Es macht nichts her, wenn man nur 5 Minuten in der Kassenschlange beim Discounter stand. Also übertreibt man und dann stand man 30 Minuten an, mindestens. Vorgekommen ist es einem ohnehin wie ein kompletter Jahresurlaub und das »Gefühlte« ist letztendlich entscheidend. Tatsächlich waren es bloß 23 Sekunden, aber das ist keineswegs sensationell. Es kam einem nun mal erheblich länger vor und aus eingebildeten 5 Minuten werden dann 30 Minuten.
Die versammelte Zuhörerschaft heuchelt Mitgefühl und vereinzelt hört man Sätze wie „das kenn’ ich…“. Hier wird Solidarität in Reinkultur ohne Anlauf und ohne Generalprobe gemimt, um dem Gepeinigten vorzugaukeln, er stünde mit seinem Dilemma nicht alleine da. Anders gesagt hieße das: Jeder übertreibt, keiner gibt es zu und nur der TV-Werbung kreidet man es an! Basta!
„Nein Frau Salesch, das ist keine Lüge, das ist lediglich Übertreibung!“
Wenn Hausfrauen das Bad betreten und die Kacheln schon aus Angst vor dem bösen Blick der Hausfrau zu strahlen beginnen. Vorbereitet war sie, die Hausfrau mit der Figur einer bulgarischen Kugelstoßerin. Locker wie Lassiter, hätte sie ansonsten die Spraypulle aus dem Hüfthalfter gerissen und mit gezielten Schüben dem Staub gezeigt, wo’s lang geht. Dahingehend sind Hausfrauen gnadenlos.
Selbst Schuhe werden damit geputzt, sowie auch die Zähne und das Tafelsilber. Schließlich ist es ein Allzweckreiniger und sowohl der Volksmund als auch der Hersteller wissen, dass der Zweck die Mittel sogar heiligt. Auch die Fenster werden mit dieser Wunderbrühe geschrubbt, und dass die Familie die Suppe damit nachwürzt, soll ein Geheimnis bleiben.
Sauberkeit als Basis zur Übertreibung? Warum nicht!

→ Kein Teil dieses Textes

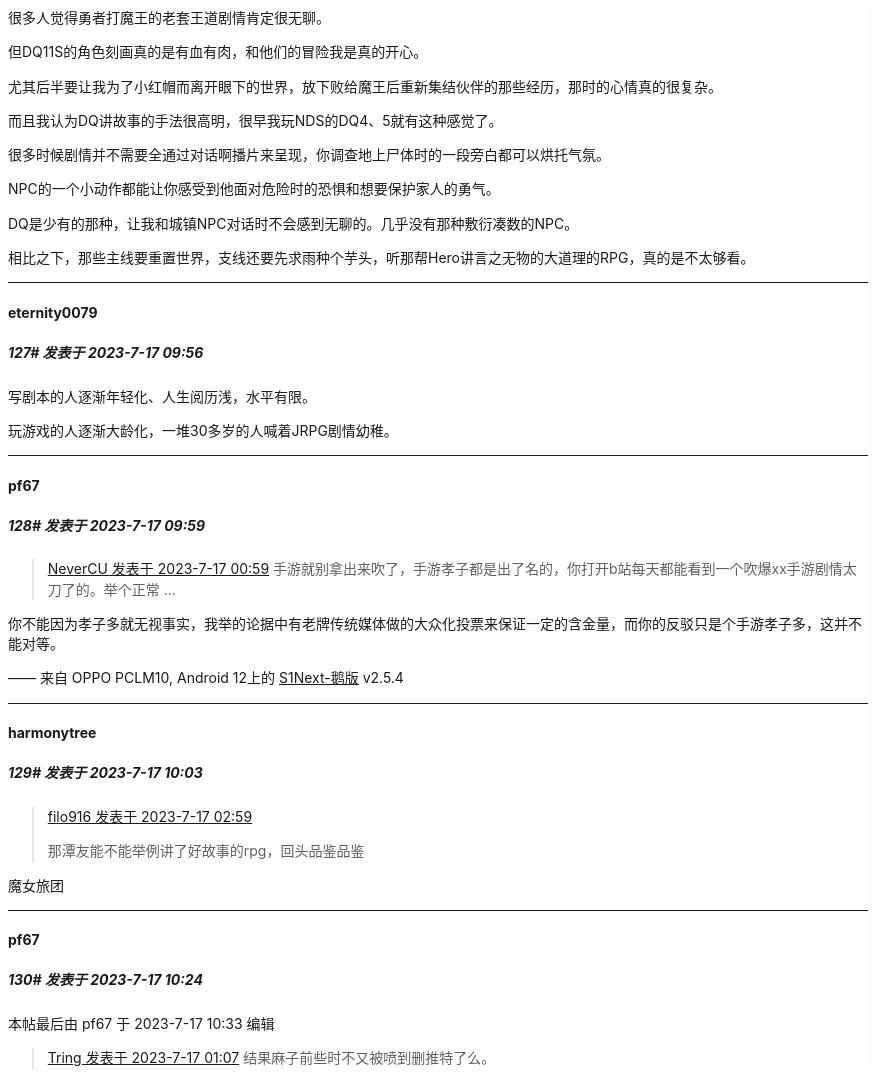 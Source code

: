 很多人觉得勇者打魔王的老套王道剧情肯定很无聊。

但DQ11S的角色刻画真的是有血有肉，和他们的冒险我是真的开心。

尤其后半要让我为了小红帽而离开眼下的世界，放下败给魔王后重新集结伙伴的那些经历，那时的心情真的很复杂。

而且我认为DQ讲故事的手法很高明，很早我玩NDS的DQ4、5就有这种感觉了。

很多时候剧情并不需要全通过对话啊播片来呈现，你调查地上尸体时的一段旁白都可以烘托气氛。

NPC的一个小动作都能让你感受到他面对危险时的恐惧和想要保护家人的勇气。

DQ是少有的那种，让我和城镇NPC对话时不会感到无聊的。几乎没有那种敷衍凑数的NPC。

相比之下，那些主线要重置世界，支线还要先求雨种个芋头，听那帮Hero讲言之无物的大道理的RPG，真的是不太够看。


*****

####  eternity0079  
##### 127#       发表于 2023-7-17 09:56

写剧本的人逐渐年轻化、人生阅历浅，水平有限。

玩游戏的人逐渐大龄化，一堆30多岁的人喊着JRPG剧情幼稚。

*****

####  pf67  
##### 128#       发表于 2023-7-17 09:59

<blockquote><a href="httphttps://bbs.saraba1st.com/2b/forum.php?mod=redirect&amp;goto=findpost&amp;pid=61688443&amp;ptid=2144628" target="_blank">NeverCU 发表于 2023-7-17 00:59</a>
手游就别拿出来吹了，手游孝子都是出了名的，你打开b站每天都能看到一个吹爆xx手游剧情太刀了的。举个正常 ...</blockquote>
你不能因为孝子多就无视事实，我举的论据中有老牌传统媒体做的大众化投票来保证一定的含金量，而你的反驳只是个手游孝子多，这并不能对等。

—— 来自 OPPO PCLM10, Android 12上的 [S1Next-鹅版](https://github.com/ykrank/S1-Next/releases) v2.5.4

*****

####  harmonytree  
##### 129#       发表于 2023-7-17 10:03

<blockquote><a href="httphttps://bbs.saraba1st.com/2b/forum.php?mod=redirect&amp;goto=findpost&amp;pid=61688899&amp;ptid=2144628" target="_blank">filo916 发表于 2023-7-17 02:59</a>

那潭友能不能举例讲了好故事的rpg，回头品鉴品鉴</blockquote>
魔女旅团


*****

####  pf67  
##### 130#       发表于 2023-7-17 10:24

 本帖最后由 pf67 于 2023-7-17 10:33 编辑 
<blockquote><a href="httphttps://bbs.saraba1st.com/2b/forum.php?mod=redirect&amp;goto=findpost&amp;pid=61688494&amp;ptid=2144628" target="_blank">Tring 发表于 2023-7-17 01:07</a>
结果麻子前些时不又被喷到删推特了么。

Schließlich will man doch vom Boden essen, vom Klodeckel auch und als 11. Gebot wäre »Du sollst dir selbst treu sein« hinzuzufügen. Weltweit ist die typische deutsche Reinlichkeit bekannt und exakt an dieser Stelle setzt man den Hebel zum Öffnen der Herzen und der Geldbörse an. Kein Mensch will vom Boden essen und wie viel Keime sich auf Klobrillen befinden, interessiert noch nicht einmal den Keim selbst.
Wenn Werbung wirklich nervt
Werbung muss sein und wer nicht wirbt, stirbt. Ja, so ist das und irgendwo entwickelt sich auch ein Einsehen. Doch zuviel ist zuviel und wenn es noch so schick verpackt daherkommt. Als Internet’ler ist man schon eine Menge gewöhnt und täglich lernt man dazu. Doch wer seinen Augen nichts Besonderes antut und ordinäre Kanäle frequentiert, reißt die Augen in den Werbepausen immer weiter auf.

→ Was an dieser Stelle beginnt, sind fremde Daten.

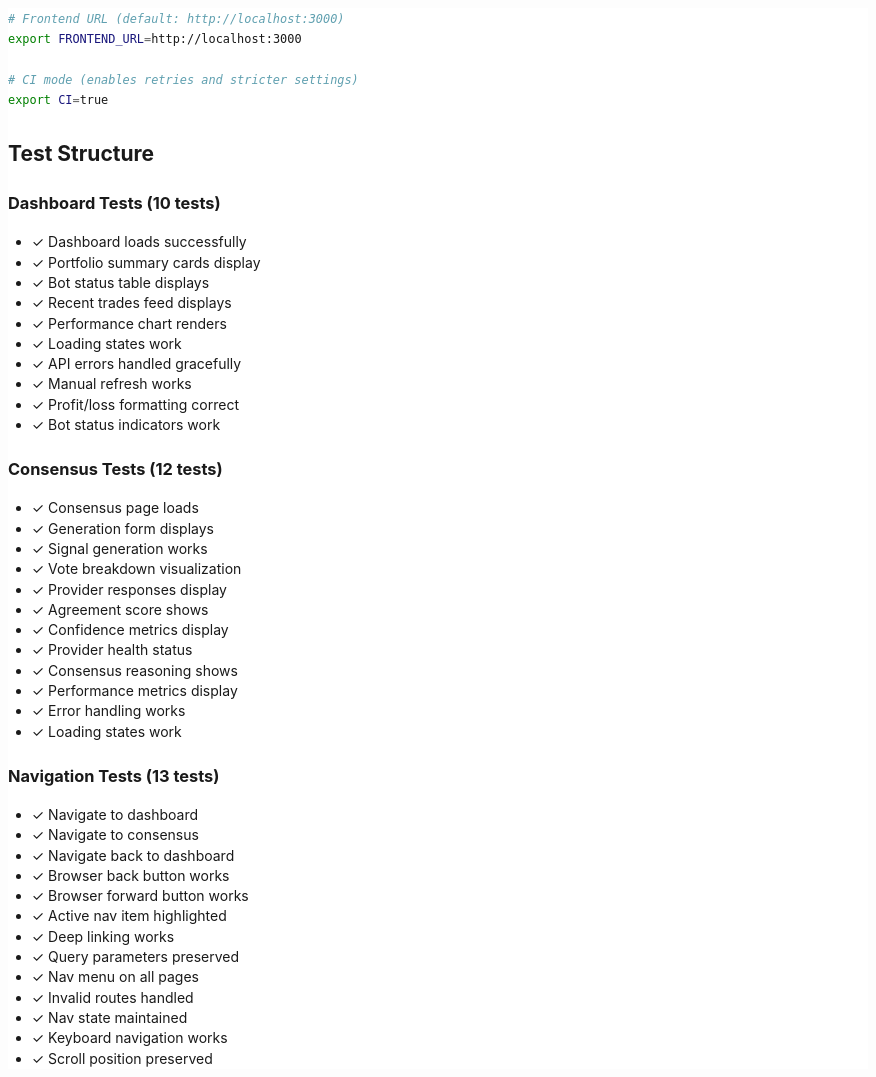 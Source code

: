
 ```bash
# Frontend URL (default: http://localhost:3000)
export FRONTEND_URL=http://localhost:3000

# CI mode (enables retries and stricter settings)
export CI=true
```

## Test Structure

### Dashboard Tests (10 tests)

- ✓ Dashboard loads successfully
- ✓ Portfolio summary cards display
- ✓ Bot status table displays
- ✓ Recent trades feed displays
- ✓ Performance chart renders
- ✓ Loading states work
- ✓ API errors handled gracefully
- ✓ Manual refresh works
- ✓ Profit/loss formatting correct
- ✓ Bot status indicators work

### Consensus Tests (12 tests)

- ✓ Consensus page loads
- ✓ Generation form displays
- ✓ Signal generation works
- ✓ Vote breakdown visualization
- ✓ Provider responses display
- ✓ Agreement score shows
- ✓ Confidence metrics display
- ✓ Provider health status
- ✓ Consensus reasoning shows
- ✓ Performance metrics display
- ✓ Error handling works
- ✓ Loading states work

### Navigation Tests (13 tests)

- ✓ Navigate to dashboard
- ✓ Navigate to consensus
- ✓ Navigate back to dashboard
- ✓ Browser back button works
- ✓ Browser forward button works
- ✓ Active nav item highlighted
- ✓ Deep linking works
- ✓ Query parameters preserved
- ✓ Nav menu on all pages
- ✓ Invalid routes handled
- ✓ Nav state maintained
- ✓ Keyboard navigation works
- ✓ Scroll position preserved
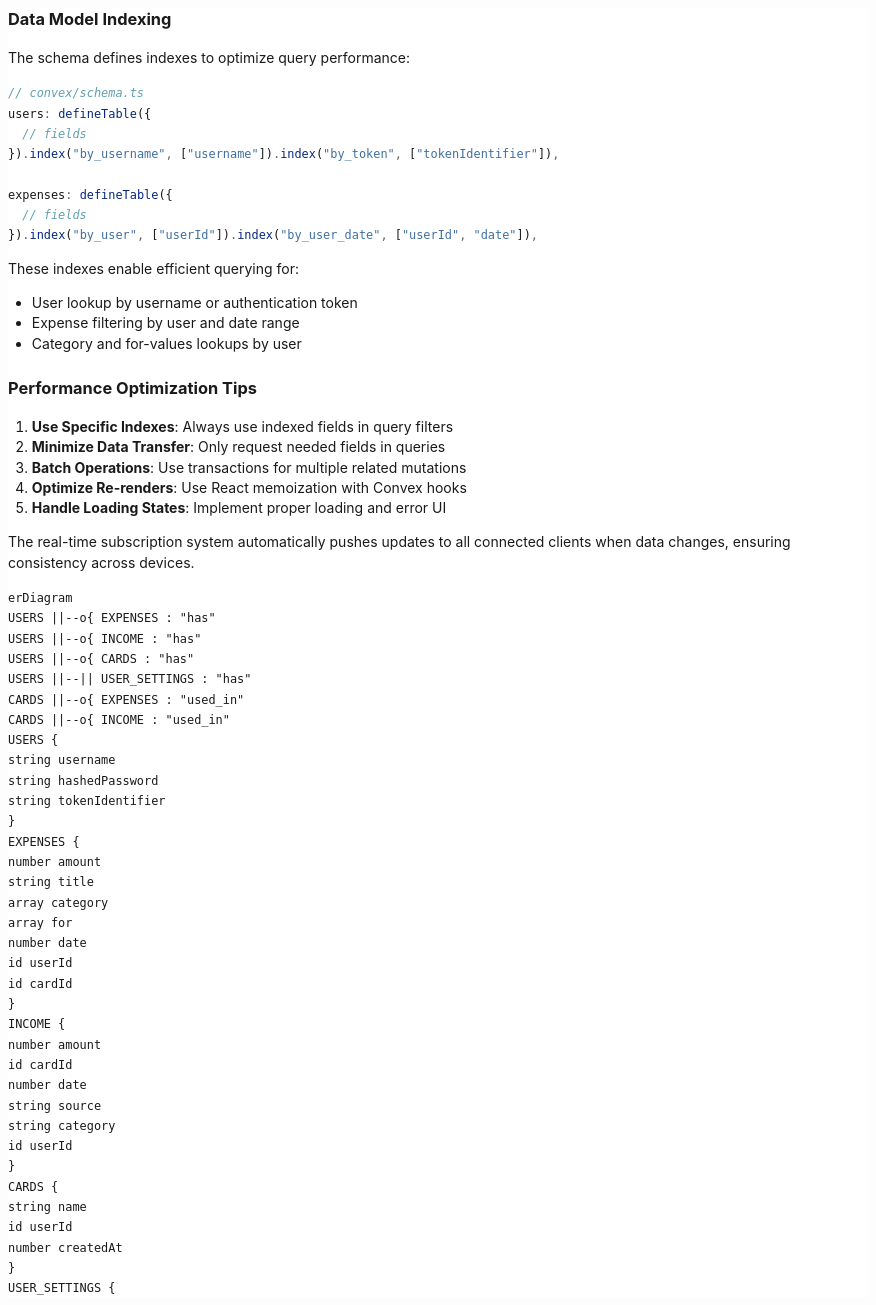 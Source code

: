 ### Data Model Indexing
The schema defines indexes to optimize query performance:

```ts
// convex/schema.ts
users: defineTable({
  // fields
}).index("by_username", ["username"]).index("by_token", ["tokenIdentifier"]),

expenses: defineTable({
  // fields
}).index("by_user", ["userId"]).index("by_user_date", ["userId", "date"]),
```

These indexes enable efficient querying for:
- User lookup by username or authentication token
- Expense filtering by user and date range
- Category and for-values lookups by user

### Performance Optimization Tips
1. **Use Specific Indexes**: Always use indexed fields in query filters
2. **Minimize Data Transfer**: Only request needed fields in queries
3. **Batch Operations**: Use transactions for multiple related mutations
4. **Optimize Re-renders**: Use React memoization with Convex hooks
5. **Handle Loading States**: Implement proper loading and error UI

The real-time subscription system automatically pushes updates to all connected clients when data changes, ensuring consistency across devices.

```mermaid
erDiagram
USERS ||--o{ EXPENSES : "has"
USERS ||--o{ INCOME : "has"
USERS ||--o{ CARDS : "has"
USERS ||--|| USER_SETTINGS : "has"
CARDS ||--o{ EXPENSES : "used_in"
CARDS ||--o{ INCOME : "used_in"
USERS {
string username
string hashedPassword
string tokenIdentifier
}
EXPENSES {
number amount
string title
array category
array for
number date
id userId
id cardId
}
INCOME {
number amount
id cardId
number date
string source
string category
id userId
}
CARDS {
string name
id userId
number createdAt
}
USER_SETTINGS {
```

Kaum eine TV-Reklame erscheint, ohne den unübersehbaren Hinweis, dass die Firma, das Produkt oder zumindest die Bestellmöglichkeit auch per Facebook vorhanden ist. Darauf muss man erstmal kommen. Da ist schlagartig eine Einigkeit erkennbar, die ansonsten nicht enden wollende Gesprächsrunden erforderlich machen. Hier – in der TV-Werbung – ist der Blick in des Nachbars Schulheft kein Götzendienst, hier wird Breite Front deklariert, bliebe die Frage für wen.
Facebook als Treff- und Mittelpunkt des WWW? Das wäre also der Anfang einer bildschirmbekleckernden Reklame? Käme nicht als Nächstes Google + (Google plus)? Und dann noch dieser und dann noch jener, denn man will Allen gerecht werden und der Zuschauer hat ein Recht auf Information.

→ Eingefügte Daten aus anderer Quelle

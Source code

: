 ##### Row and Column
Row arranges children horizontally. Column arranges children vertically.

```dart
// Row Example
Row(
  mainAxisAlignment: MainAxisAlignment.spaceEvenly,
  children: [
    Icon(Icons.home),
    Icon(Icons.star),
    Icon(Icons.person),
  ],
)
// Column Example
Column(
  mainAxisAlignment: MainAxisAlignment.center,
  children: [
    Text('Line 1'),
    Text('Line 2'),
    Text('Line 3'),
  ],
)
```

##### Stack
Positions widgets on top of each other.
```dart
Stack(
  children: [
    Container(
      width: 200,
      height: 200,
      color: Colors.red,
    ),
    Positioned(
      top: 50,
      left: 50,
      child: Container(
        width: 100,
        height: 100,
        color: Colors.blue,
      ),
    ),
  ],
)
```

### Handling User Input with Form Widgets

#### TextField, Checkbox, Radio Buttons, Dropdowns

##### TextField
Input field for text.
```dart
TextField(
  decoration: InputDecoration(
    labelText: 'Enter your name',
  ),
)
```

Das schnöde Einblenden der eigenen URL und das dortige Einpflegen entsprechender Verweise ist also nicht mehr „in“. Jetzt muss man unter Weglassung der eigenen Domain zeigen, dass man in den Social’s auch vertreten ist.
Darauf hat der Zuschauer ganz bestimmt gewartet!
Angesichts der Tatsache, dass selbst nach mehr als 20 Jahren WWW manche Unternehmen den Weltrekord in Zurückhaltung gewinnen werden, wirkt die optische Erwähnung div. Social-Portale in der Fernsehwerbung ein wenig anachronistisch, verwirrend und keinesfalls informativ. Beileibe ist (selbst nach mehr als 20-jähriger Existenz des WWW) noch nicht jedem Zuschauer das blaue Icon mit dem kleingeschriebenen „f“ ein Begriff.